The house: likely one of your most valuable (monetary) assets, and certainly the one you’ve spent the most time (and elbow grease) enjoying and improving. Homes are often the asset that families care about the most, but they’re also the asset that most misunderstood when it comes to estate planning. Clients will often ask: “What happens to the house when I die”, and “how can estate planning make the process easier for my family?”
Unlike many other states, North Carolina allows real estate to pass outside of the estate of the deceased owner, according to the owner’s Will (or intestacy, if they have no Will) – i.e, the real estate is generally a non-probate asset. This general rule yields to one major exception: real estate can be clawed back into the deceased’s estate if the estate is otherwise insolvent, and the real estate is needed to pay the debts of the decedent.
Even though real estate is considered to be a non-probate asset, it’s still very important to have a will in place. Your will appoints an executor to settle your estate, and designates the beneficiaries who will receive title to the real estate. Without a will, intestacy controls and may result in an undesired ownership structure. Problems with inherited real estate often start with the lack of a will.

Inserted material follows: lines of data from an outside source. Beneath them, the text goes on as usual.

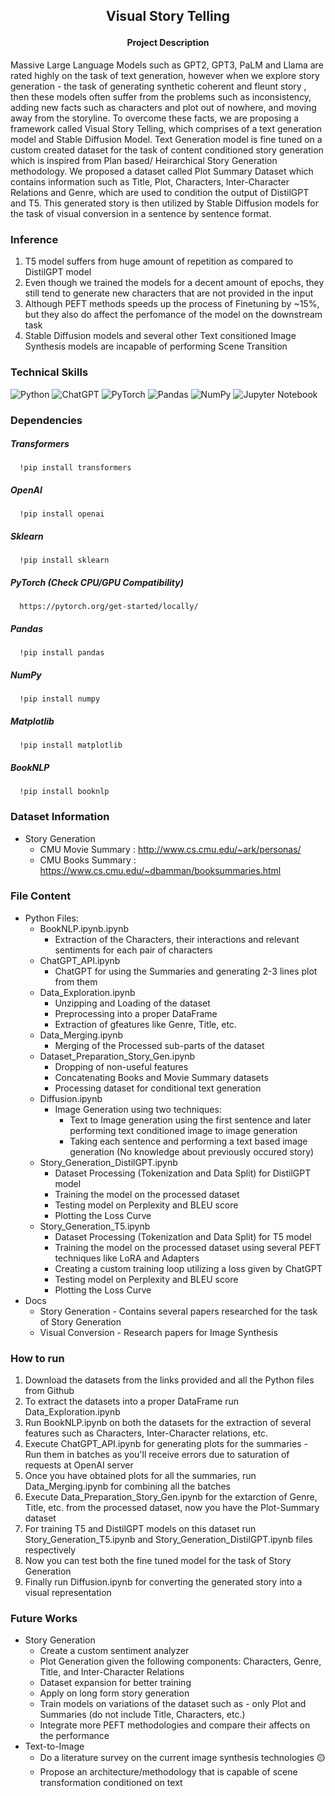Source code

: <h2>
<p align='center'>
Visual Story Telling
</p>
</h2>

<h4 align='center'> Project Description </h4> 
Massive Large Language Models such as GPT2, GPT3, PaLM and Llama are rated highly on the task of text generation, however when we explore story generation - the task of generating synthetic coherent and fleunt story , then these models often suffer from the problems such as inconsistency, adding new facts such as characters and plot out of nowhere, and moving away from the storyline. To overcome these facts, we are proposing a framework called Visual Story Telling, which comprises of a text generation model and Stable Diffusion Model. Text Generation model is fine tuned on a custom created dataset for the task of content conditioned story generation which is inspired from Plan based/ Heirarchical Story Generation methodology. We proposed a dataset called Plot Summary Dataset which contains information such as Title, Plot, Characters, Inter-Character Relations and Genre, which are used to condition the output of DistilGPT and T5. This generated story is then utilized by Stable Diffusion models for the task of visual conversion in a sentence by sentence format. 
<br>

### Inference
1) T5 model suffers from huge amount of repetition as compared to DistilGPT model
2) Even though we trained the models for a decent amount of epochs, they still tend to generate new characters that are not provided in the input 
3) Although PEFT methods speeds up the process of Finetuning by ~15%, but they also do affect the perfomance of the model on the downstream task
4) Stable Diffusion models and several other Text consitioned Image Synthesis models are incapable of performing Scene Transition

### Technical Skills 
![Python](https://img.shields.io/badge/python-3670A0?style=for-the-badge&logo=python&logoColor=ffdd54)
![ChatGPT](https://img.shields.io/badge/chatGPT-74aa9c?style=for-the-badge&logo=openai&logoColor=white)
![PyTorch](https://img.shields.io/badge/PyTorch-%23EE4C2C.svg?style=for-the-badge&logo=PyTorch&logoColor=white)
![Pandas](https://img.shields.io/badge/pandas-%23150458.svg?style=for-the-badge&logo=pandas&logoColor=white)
![NumPy](https://img.shields.io/badge/numpy-%23013243.svg?style=for-the-badge&logo=numpy&logoColor=white)
![Jupyter Notebook](https://img.shields.io/badge/jupyter-%23FA0F00.svg?style=for-the-badge&logo=jupyter&logoColor=white)
<br>

### Dependencies
##### Transformers
      !pip install transformers
##### OpenAI
      !pip install openai
##### Sklearn
      !pip install sklearn 
##### PyTorch (Check CPU/GPU Compatibility)
      https://pytorch.org/get-started/locally/
##### Pandas
      !pip install pandas
##### NumPy
      !pip install numpy
##### Matplotlib
      !pip install matplotlib
##### BookNLP 
      !pip install booknlp

### Dataset Information
* Story Generation
   * CMU Movie Summary : http://www.cs.cmu.edu/~ark/personas/
   * CMU Books Summary : https://www.cs.cmu.edu/~dbamman/booksummaries.html
  
### File Content
* Python Files:
   * BookNLP.ipynb.ipynb
      * Extraction of the Characters, their interactions and relevant sentiments for each pair of characters
   * ChatGPT_API.ipynb
      * ChatGPT for using the Summaries and generating 2-3 lines plot from them 
   * Data_Exploration.ipynb
      *  Unzipping and Loading of the dataset
      *  Preprocessing into a proper DataFrame
      *  Extraction of gfeatures like Genre, Title, etc.
   * Data_Merging.ipynb
      * Merging of the Processed sub-parts of the dataset 
   * Dataset_Preparation_Story_Gen.ipynb
      * Dropping of non-useful features
      * Concatenating Books and Movie Summary datasets
      * Processing dataset for conditional text generation 
   * Diffusion.ipynb
      * Image Generation using two techniques:
         * Text to Image generation using the first sentence and later performing text conditioned image to image generation
         * Taking each sentence and performing a text based image generation (No knowledge about previously occured story)  
   * Story_Generation_DistilGPT.ipynb
      * Dataset Processing (Tokenization and Data Split) for DistilGPT model
      * Training the model on the processed dataset
      * Testing model on Perplexity and BLEU score
      * Plotting the Loss Curve
   * Story_Generation_T5.ipynb
      * Dataset Processing (Tokenization and Data Split) for T5 model
      * Training the model on the processed dataset using several PEFT techniques like LoRA and Adapters
      * Creating a custom training loop utilizing a loss given by ChatGPT
      * Testing model on Perplexity and BLEU score
      * Plotting the Loss Curve
* Docs
   * Story Generation - Contains several papers researched for the task of Story Generation
   * Visual Conversion -  Research papers for Image Synthesis

### How to run
1) Download the datasets from the links provided and all the Python files from Github
2) To extract the datasets into a proper DataFrame run Data_Exploration.ipynb 
3) Run BookNLP.ipynb on both the datasets for the extraction of several features such as Characters, Inter-Character relations, etc.
4) Execute ChatGPT_API.ipynb for generating plots for the summaries - Run them in batches as you'll receive errors due to saturation of requests at OpenAI server
5) Once you have obtained plots for all the summaries, run Data_Merging.ipynb for combining all the batches
6) Execute Data_Preparation_Story_Gen.ipynb for the extarction of Genre, Title, etc. from the processed dataset, now you have the Plot-Summary dataset
7) For training T5 and DistilGPT models on this dataset run Story_Generation_T5.ipynb and Story_Generation_DistilGPT.ipynb files respectively
8) Now you can test both the fine tuned model for the task of Story Generation
9) Finally run Diffusion.ipynb for converting the generated story into a visual representation

### Future Works
* Story Generation
   * Create a custom sentiment analyzer
   * Plot Generation given the following components: Characters, Genre, Title, and Inter-Character Relations
   * Dataset expansion for better training 
   * Apply on long form story generation
   * Train models on variations of the dataset such as - only Plot and Summaries (do not include Title, Characters, etc.)
   * Integrate more PEFT methodologies and compare their affects on the performance 
* Text-to-Image
   * Do a literature survey on the current image synthesis technologies 🟡
   * Propose an architecture/methodology that is capable of scene transformation conditioned on text

<!-- ### Methodology 
1) Story Telling
   * Basic Proposed Structure: We will generate a plan and then conditioned on it the story will be generated. Plan will be constructed using a decoder only model (say GPT3/ChatGPT), where the input to the model will be list of characters, genre and the relationships between them. Then the generated basic plot will be taken in as input by the encoder-decoder model (T5/BART), conditioned on the sentence wise plot (and already generated text), storyline will be continously generated. Final generated story is then compared with the movie summary. 
   * Decoder Only Model - May use few shot learning with a variety of examples from different genres, use a prompt based strategy for generating plots 
   * Decoding strategies: Nucleus sampling with top-k=10 and p=0.9
   * Dataset: CMU Movie Summary, Scifi TV Shows, Writing Prompts
   * Getting characters and relations
      * Character Name Clustering: [https://github.com/dbamman/book-nlp](https://github.com/booknlp/booknlp)
      * Sentiment: https://www.nltk.org/howto/sentiment.html 
   * Loss function: $L_{Gen}$ + $L_{Review}$. First one corresponds to the normal cross entropy/negative log likelihood, whereas the second one is the difference between the log probability scores of the actual vs perturbed summary
   * Adversarial Inputs
      * Plot given to the ChatGPT model is empty 
      * Rating to an i) empty, ii) non coherent, iii) Non interesting and iv) Combinations of previous aspects summary given by ChatGPT
      * Missing information to the model (although trained on such inputs) - missing title/ missing genre/ missing characters/ missing relations
2) Vision Conversion
   * TO DO
### Tasks 
1) Story Telling
   * Literature Sruvey for Story Generation ✅
   * Create a methodology for generating stories ✅ 
   * Implement Story Generation
      * Download the datasets ✅
         * CMU Movie Summary (✅)
         * CMU Book Summary (✅)
         * Scifi TV Shows (🟥) 
         * Writing Prompts (🟥) 
      * Run BookNLP for the Character Clustering on all the datasets ✅
      * Divide the dataset into subparts and run BookNLP ✅
      * Merging of Book and Movie datasets ✅
      * GPT3/ChatGPT based code implementation for plot development - Give summary as an input and generate a plot ✅
      * Create the Plot-Story dataset ✅
      * Loss function ✅
         * Cross Entropy Loss (✅) 
         * Rating loss given by ChatGPT (ChatGPT gives a rating between 0 and 10, where 0 is the best whereas 10 is the worst) (✅)  
      * Train the T5/BART model on this dataset with custom loss function ✅
         * Take the relationship set, genre, the story name and plot as an input, and generate a story conditioned on the inputs - Plot conditioned Story Generation (✅)
      * Use PEFT, such as using Adapters/LoRA/Prefix Finetuning for the T5 model - Faster and Efficient ✅
         * LoRA (✅)
         * Adapters (✅) 
      * Train Decoder Only Models such as DistilGPT2 ✅
         * DistilGPT2 on entire plot-summary dataset ✅
      * Evaluate the generation on the performance metrics ✅
         * Cross Entropy Loss (✅)
         * BLEU score - try different decoding strategies (✅)
      * Generate Loss Curves (✅)
2) Visual Conversion
   * Basline Implementation using a combination of StableDiffusion Model and Text conditioned image2image model ✅
   * Literature Survey for Text-to-Image 🟡
   * Generative AI 🟡
      * VAE ✅
      * GAN ✅
         * DCGAN ✅
         * WGAN ✅
         * Conditional GAN ✅
         * Pix2Pix GAN ✅
         * Cycle GAN ✅
         * SRGAN
         * DeepDream
         * GauGAN
         * PixelCNN
         * StyleGAN
   * Methodology 
   * Implementation


### Notes
* Story Generation
  * Interface Based Papers
      * WordCraft 🔴
      * Story Centaur 🔴
  * Libraries
      * TextBox
  * New Algorithms - Involving Decoding/Loss/Architecture Updates
      * Hierarchical Neural Story Generation (Attention) 🟢
      * Progressive Generation of Long Text with Pretrained Language Models (Architecture) 🟢
      * MOCHA (Loss) 🟢
      * Towards Inter-character Relationship-driven Story Generation (Architecture) 🟢
      * Little Red Riding Hood Goes Around the Globe (Prompting) 🟢
      * Future Sight Can Very Large Pretrained Language Models Learn Story Telling With a Few Examples (Architecture) 🔴
      * The Stable Entropy Hypothesis and Entropy Aware Decoding (Decoding) 🔴
  * Datasets
      * Visual Writing Prompts 🟢
  * Metrics  
      * Delta Score 🟢
-->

The beneficiaries of the will receive legal title to the real estate immediately at death, and their date of ownership is backdated to date of death when the will is submitted to the clerk of court in the county where the property is located.

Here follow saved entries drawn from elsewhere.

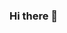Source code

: ### Hi there 👋

<!--
**Suntory22/Suntory22** is a ✨ _special_ ✨ repository because its `README.md` (this file) appears on your GitHub profile.

Here are some ideas to get you started:

- 🔭 I’m currently working on frontend development
- 🌱 I’m currently learning sql
- 👯 I’m looking to collaborate on ...
- 🤔 I’m looking for help with web security
- 💬 Ask me about ... dont ask :D
- 📫 How to reach me: vladislav2269@gmail.com
- ⚡ Fun fact: Heroky - bad peoples(
-->
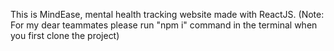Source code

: This is MindEase, mental health tracking website made with ReactJS.
(Note: For my dear teammates please run "npm i" command in the terminal when you first clone the project)
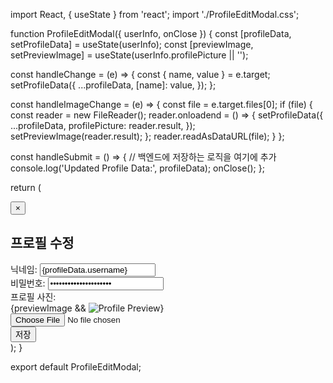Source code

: import React, { useState } from 'react';
import './ProfileEditModal.css';

function ProfileEditModal({ userInfo, onClose }) {
const [profileData, setProfileData] = useState(userInfo);
const [previewImage, setPreviewImage] = useState(userInfo.profilePicture || '');

const handleChange = (e) => {
const { name, value } = e.target;
setProfileData({
...profileData,
[name]: value,
});
};

const handleImageChange = (e) => {
const file = e.target.files[0];
if (file) {
const reader = new FileReader();
reader.onloadend = () => {
setProfileData({
...profileData,
profilePicture: reader.result,
});
setPreviewImage(reader.result);
};
reader.readAsDataURL(file);
}
};

const handleSubmit = () => {
// 백엔드에 저장하는 로직을 여기에 추가
console.log('Updated Profile Data:', profileData);
onClose();
};

return (
<div className="modal-overlay">
<div className="modal-content">
<button className="close-button" onClick={onClose}>&times;</button>
<h2>프로필 수정</h2>
<div className="form-group">
<label>닉네임:</label>
<input
type="text"
name="username"
value={profileData.username}
onChange={handleChange}
/>
</div>
<div className="form-group">
<label>비밀번호:</label>
<input
type="password"
name="password"
value={profileData.password || ''}
onChange={handleChange}
/>
</div>
<div className="form-group">
<label>프로필 사진:</label>
<div className="profile-preview-container">
{previewImage && <img src={previewImage} alt="Profile Preview" className="profile-preview" />}
</div>
<input
type="file"
name="profilePicture"
accept="image/*"
onChange={handleImageChange}
/>
</div>
<div className="save-button-container">
<button className="save-button" onClick={handleSubmit}>
저장
</button>
</div>
</div>
</div>
);
}

export default ProfileEditModal;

Even though the beneficiaries have legal title immediately, they may not be able to sell the house right away. Generally speaking, there must be a showing that the above creditor claw-back provision will not be needed. This is done by running a Notice to Creditors in the local paper putting unknown creditors on notice of the owner’s death. The Notice is needed if the heirs intend to sell the property within two (2) years of the owner’s death.
Additionally, if the owner’s will has a “Power of Sale” clause allowing the Executor to sell the owner’s real estate, the Executor can pull the home back into the estate and sell it, adding the proceeds to the estate and distributing the proceeds according to the will’s provisions.

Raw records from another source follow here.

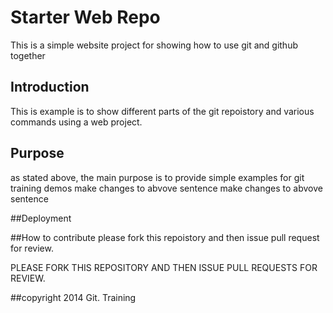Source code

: # Starter Web Repo

This is a simple website project for showing how to use git and github together


## Introduction

This is example is to show different parts of the git repoistory and various commands using a web project.
## Purpose

as stated above, the main purpose is to provide simple examples for git training demos
make changes to abvove sentence 
make changes to abvove sentence 

##Deployment




##How to contribute
please fork this repoistory and then issue pull request for review.

PLEASE FORK THIS REPOSITORY AND THEN ISSUE PULL REQUESTS FOR REVIEW.

##copyright
2014 Git. Training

A common planning technique is to transfer the home into a revocable living trust to allow the property to avoid the above provisions (creditor attachment and the Notice to Creditors). This type of strategy is not right for everyone. Often for married couples this strategy will terminate their marital ownership in the property (Tenancy by the Entireties). Additionally, unless the beneficiaries need additional asset protection provisions, they will receive the property immediately at death, anyway. Whether or not this type of strategy is appropriate depends on the needs and wishes of the client, ultimately.